→ Items from a dataset
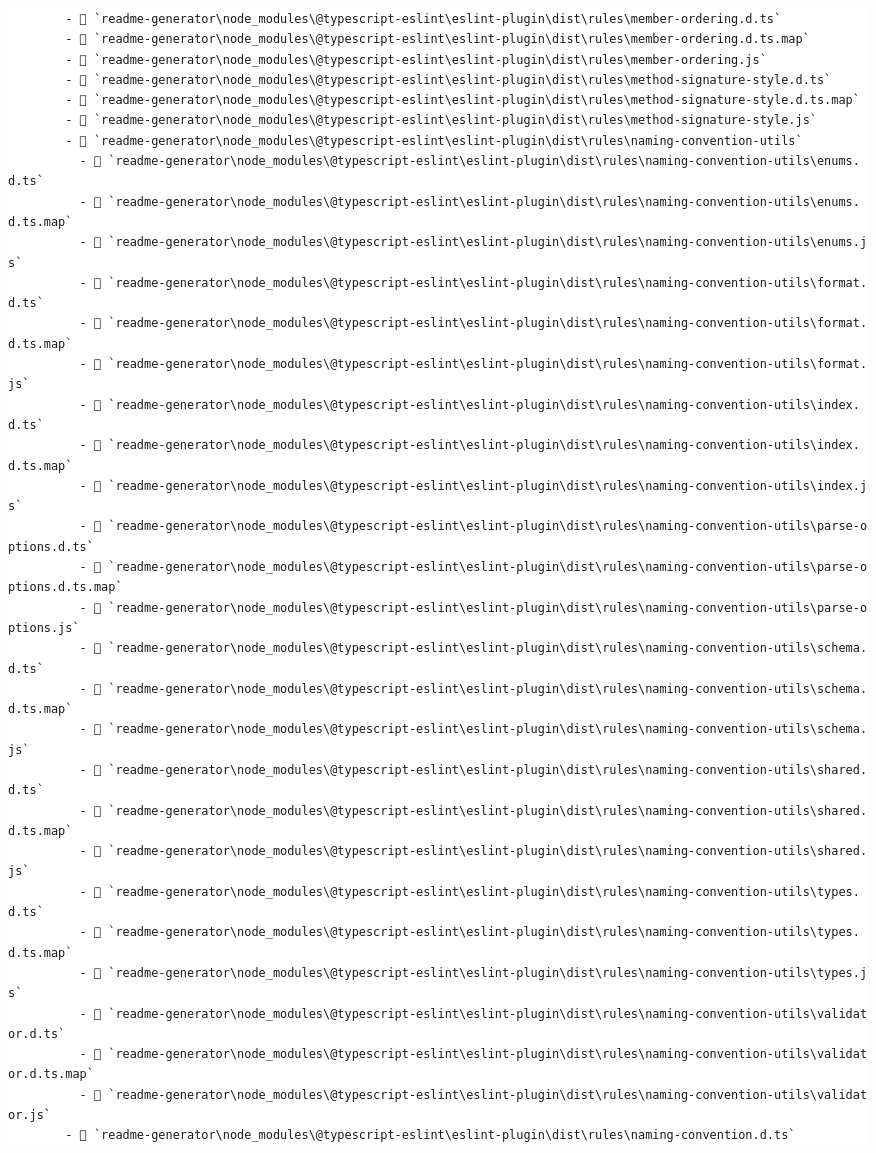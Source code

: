             - 📄 `readme-generator\node_modules\@typescript-eslint\eslint-plugin\dist\rules\member-ordering.d.ts`
            - 📄 `readme-generator\node_modules\@typescript-eslint\eslint-plugin\dist\rules\member-ordering.d.ts.map`
            - 📄 `readme-generator\node_modules\@typescript-eslint\eslint-plugin\dist\rules\member-ordering.js`
            - 📄 `readme-generator\node_modules\@typescript-eslint\eslint-plugin\dist\rules\method-signature-style.d.ts`
            - 📄 `readme-generator\node_modules\@typescript-eslint\eslint-plugin\dist\rules\method-signature-style.d.ts.map`
            - 📄 `readme-generator\node_modules\@typescript-eslint\eslint-plugin\dist\rules\method-signature-style.js`
            - 📂 `readme-generator\node_modules\@typescript-eslint\eslint-plugin\dist\rules\naming-convention-utils`
              - 📄 `readme-generator\node_modules\@typescript-eslint\eslint-plugin\dist\rules\naming-convention-utils\enums.d.ts`
              - 📄 `readme-generator\node_modules\@typescript-eslint\eslint-plugin\dist\rules\naming-convention-utils\enums.d.ts.map`
              - 📄 `readme-generator\node_modules\@typescript-eslint\eslint-plugin\dist\rules\naming-convention-utils\enums.js`
              - 📄 `readme-generator\node_modules\@typescript-eslint\eslint-plugin\dist\rules\naming-convention-utils\format.d.ts`
              - 📄 `readme-generator\node_modules\@typescript-eslint\eslint-plugin\dist\rules\naming-convention-utils\format.d.ts.map`
              - 📄 `readme-generator\node_modules\@typescript-eslint\eslint-plugin\dist\rules\naming-convention-utils\format.js`
              - 📄 `readme-generator\node_modules\@typescript-eslint\eslint-plugin\dist\rules\naming-convention-utils\index.d.ts`
              - 📄 `readme-generator\node_modules\@typescript-eslint\eslint-plugin\dist\rules\naming-convention-utils\index.d.ts.map`
              - 📄 `readme-generator\node_modules\@typescript-eslint\eslint-plugin\dist\rules\naming-convention-utils\index.js`
              - 📄 `readme-generator\node_modules\@typescript-eslint\eslint-plugin\dist\rules\naming-convention-utils\parse-options.d.ts`
              - 📄 `readme-generator\node_modules\@typescript-eslint\eslint-plugin\dist\rules\naming-convention-utils\parse-options.d.ts.map`
              - 📄 `readme-generator\node_modules\@typescript-eslint\eslint-plugin\dist\rules\naming-convention-utils\parse-options.js`
              - 📄 `readme-generator\node_modules\@typescript-eslint\eslint-plugin\dist\rules\naming-convention-utils\schema.d.ts`
              - 📄 `readme-generator\node_modules\@typescript-eslint\eslint-plugin\dist\rules\naming-convention-utils\schema.d.ts.map`
              - 📄 `readme-generator\node_modules\@typescript-eslint\eslint-plugin\dist\rules\naming-convention-utils\schema.js`
              - 📄 `readme-generator\node_modules\@typescript-eslint\eslint-plugin\dist\rules\naming-convention-utils\shared.d.ts`
              - 📄 `readme-generator\node_modules\@typescript-eslint\eslint-plugin\dist\rules\naming-convention-utils\shared.d.ts.map`
              - 📄 `readme-generator\node_modules\@typescript-eslint\eslint-plugin\dist\rules\naming-convention-utils\shared.js`
              - 📄 `readme-generator\node_modules\@typescript-eslint\eslint-plugin\dist\rules\naming-convention-utils\types.d.ts`
              - 📄 `readme-generator\node_modules\@typescript-eslint\eslint-plugin\dist\rules\naming-convention-utils\types.d.ts.map`
              - 📄 `readme-generator\node_modules\@typescript-eslint\eslint-plugin\dist\rules\naming-convention-utils\types.js`
              - 📄 `readme-generator\node_modules\@typescript-eslint\eslint-plugin\dist\rules\naming-convention-utils\validator.d.ts`
              - 📄 `readme-generator\node_modules\@typescript-eslint\eslint-plugin\dist\rules\naming-convention-utils\validator.d.ts.map`
              - 📄 `readme-generator\node_modules\@typescript-eslint\eslint-plugin\dist\rules\naming-convention-utils\validator.js`
            - 📄 `readme-generator\node_modules\@typescript-eslint\eslint-plugin\dist\rules\naming-convention.d.ts`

→ ASSIGNED TASK
Look through the entries above, find each line containing "index", and copy it.

→ WRITTEN SOLUTION
              - 📄 `readme-generator\node_modules\@typescript-eslint\eslint-plugin\dist\rules\naming-convention-utils\index.d.ts`
              - 📄 `readme-generator\node_modules\@typescript-eslint\eslint-plugin\dist\rules\naming-convention-utils\index.d.ts.map`
              - 📄 `readme-generator\node_modules\@typescript-eslint\eslint-plugin\dist\rules\naming-convention-utils\index.js`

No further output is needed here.